How to complete this task :: Scan the material below for every line with the string "number", and copy those lines.

<<<<

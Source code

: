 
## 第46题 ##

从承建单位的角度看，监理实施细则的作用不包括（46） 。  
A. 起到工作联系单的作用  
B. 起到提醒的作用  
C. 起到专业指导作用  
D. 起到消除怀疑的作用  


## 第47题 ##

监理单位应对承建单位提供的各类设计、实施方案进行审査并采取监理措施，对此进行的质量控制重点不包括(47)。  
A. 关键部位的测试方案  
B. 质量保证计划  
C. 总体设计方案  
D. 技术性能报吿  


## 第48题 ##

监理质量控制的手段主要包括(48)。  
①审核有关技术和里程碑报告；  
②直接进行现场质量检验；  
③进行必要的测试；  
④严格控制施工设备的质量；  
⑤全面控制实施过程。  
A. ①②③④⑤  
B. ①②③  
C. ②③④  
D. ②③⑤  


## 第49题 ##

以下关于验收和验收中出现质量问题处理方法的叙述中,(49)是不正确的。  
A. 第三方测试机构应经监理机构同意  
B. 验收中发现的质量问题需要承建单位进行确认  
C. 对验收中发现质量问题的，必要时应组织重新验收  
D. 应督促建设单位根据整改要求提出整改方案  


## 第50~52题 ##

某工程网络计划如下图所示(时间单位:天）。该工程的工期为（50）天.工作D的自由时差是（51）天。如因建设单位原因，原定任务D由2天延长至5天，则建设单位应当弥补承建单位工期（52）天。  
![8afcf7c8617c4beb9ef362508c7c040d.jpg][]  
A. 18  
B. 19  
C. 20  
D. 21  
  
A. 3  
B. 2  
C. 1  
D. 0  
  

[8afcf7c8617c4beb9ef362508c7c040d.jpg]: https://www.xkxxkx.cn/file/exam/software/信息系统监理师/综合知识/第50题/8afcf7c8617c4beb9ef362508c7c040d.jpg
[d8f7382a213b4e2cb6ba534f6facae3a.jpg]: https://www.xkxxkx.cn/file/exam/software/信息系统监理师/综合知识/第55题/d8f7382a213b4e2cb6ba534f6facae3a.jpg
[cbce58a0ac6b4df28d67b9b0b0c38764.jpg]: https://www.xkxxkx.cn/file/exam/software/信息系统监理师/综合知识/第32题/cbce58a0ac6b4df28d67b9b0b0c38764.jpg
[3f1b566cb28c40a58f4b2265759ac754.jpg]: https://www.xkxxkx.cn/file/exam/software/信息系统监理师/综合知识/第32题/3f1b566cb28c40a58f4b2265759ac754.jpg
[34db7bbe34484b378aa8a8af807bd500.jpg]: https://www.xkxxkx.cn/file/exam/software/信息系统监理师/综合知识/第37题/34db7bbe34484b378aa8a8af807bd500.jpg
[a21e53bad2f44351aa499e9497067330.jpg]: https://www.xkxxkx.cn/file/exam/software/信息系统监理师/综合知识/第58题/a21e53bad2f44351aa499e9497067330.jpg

>>>>
<<<<

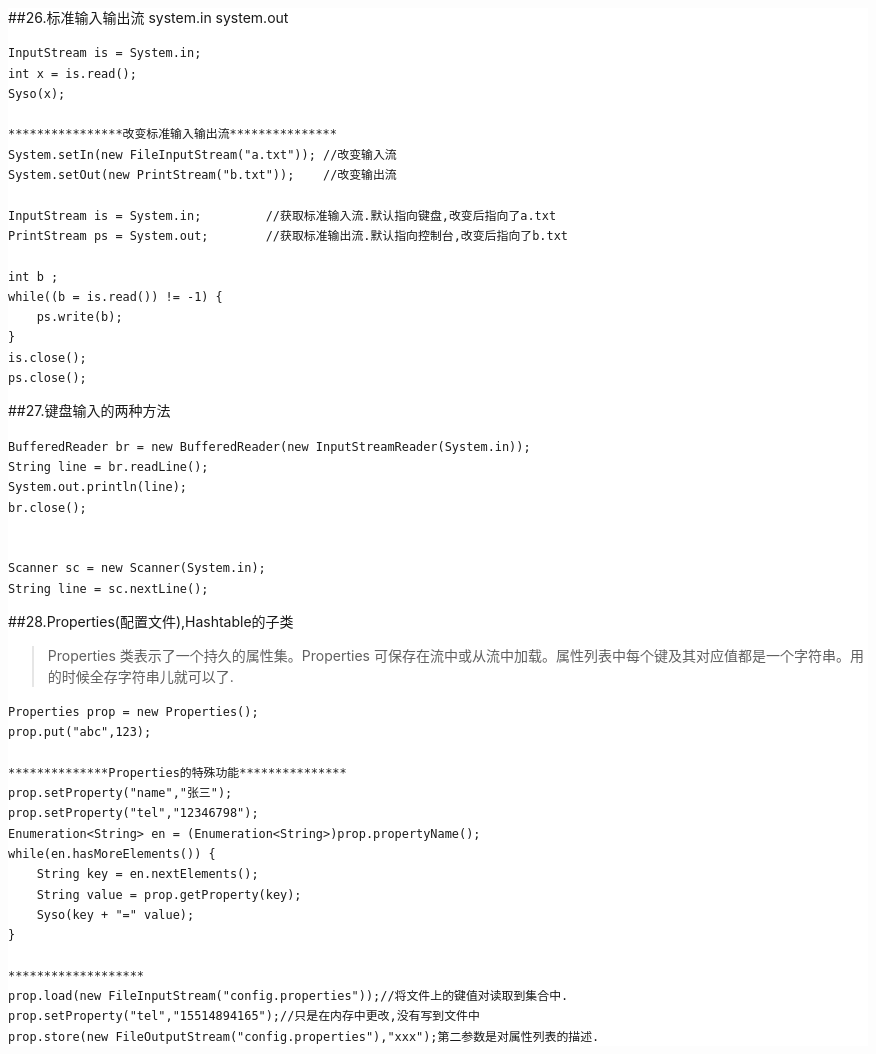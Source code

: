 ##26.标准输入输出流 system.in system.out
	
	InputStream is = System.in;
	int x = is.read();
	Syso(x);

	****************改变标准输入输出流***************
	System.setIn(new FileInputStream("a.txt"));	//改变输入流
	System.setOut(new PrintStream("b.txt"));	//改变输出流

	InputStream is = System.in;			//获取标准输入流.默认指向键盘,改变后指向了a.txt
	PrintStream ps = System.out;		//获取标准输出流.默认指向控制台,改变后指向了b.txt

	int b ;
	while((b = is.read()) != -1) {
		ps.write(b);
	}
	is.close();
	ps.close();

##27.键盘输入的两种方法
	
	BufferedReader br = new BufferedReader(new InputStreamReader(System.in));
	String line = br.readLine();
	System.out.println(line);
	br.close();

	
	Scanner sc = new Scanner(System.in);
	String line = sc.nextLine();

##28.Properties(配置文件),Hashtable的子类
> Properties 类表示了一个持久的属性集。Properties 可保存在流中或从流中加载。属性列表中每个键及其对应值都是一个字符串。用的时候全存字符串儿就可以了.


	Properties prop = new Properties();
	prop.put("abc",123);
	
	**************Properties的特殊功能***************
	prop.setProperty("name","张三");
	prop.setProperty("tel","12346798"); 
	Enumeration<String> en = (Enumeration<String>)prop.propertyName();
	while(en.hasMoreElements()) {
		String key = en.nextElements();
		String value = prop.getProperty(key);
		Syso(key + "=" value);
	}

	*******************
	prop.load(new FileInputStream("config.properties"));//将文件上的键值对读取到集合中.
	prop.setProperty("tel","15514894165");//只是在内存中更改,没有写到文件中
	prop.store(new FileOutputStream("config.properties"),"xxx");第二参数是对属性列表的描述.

>>>>
<<<<

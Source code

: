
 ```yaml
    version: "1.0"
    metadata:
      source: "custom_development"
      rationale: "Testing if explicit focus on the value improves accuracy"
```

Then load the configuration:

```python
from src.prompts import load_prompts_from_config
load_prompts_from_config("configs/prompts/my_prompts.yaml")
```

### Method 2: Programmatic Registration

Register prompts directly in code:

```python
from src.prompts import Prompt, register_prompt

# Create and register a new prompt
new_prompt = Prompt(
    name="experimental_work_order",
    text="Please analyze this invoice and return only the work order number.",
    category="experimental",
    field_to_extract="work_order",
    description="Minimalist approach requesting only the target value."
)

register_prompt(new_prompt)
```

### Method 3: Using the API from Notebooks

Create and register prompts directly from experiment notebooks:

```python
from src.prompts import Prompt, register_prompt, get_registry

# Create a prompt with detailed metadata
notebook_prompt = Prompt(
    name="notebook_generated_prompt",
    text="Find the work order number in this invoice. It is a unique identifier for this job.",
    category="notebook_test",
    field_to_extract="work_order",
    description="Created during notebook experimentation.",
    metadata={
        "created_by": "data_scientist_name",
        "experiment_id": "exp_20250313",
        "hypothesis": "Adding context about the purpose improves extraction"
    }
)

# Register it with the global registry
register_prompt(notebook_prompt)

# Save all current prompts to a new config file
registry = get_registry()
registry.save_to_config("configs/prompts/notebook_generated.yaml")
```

>>>>

Response below ::
    text="Please analyze this invoice and return only the work order number.",
    text="Find the work order number in this invoice. It is a unique identifier for this job.",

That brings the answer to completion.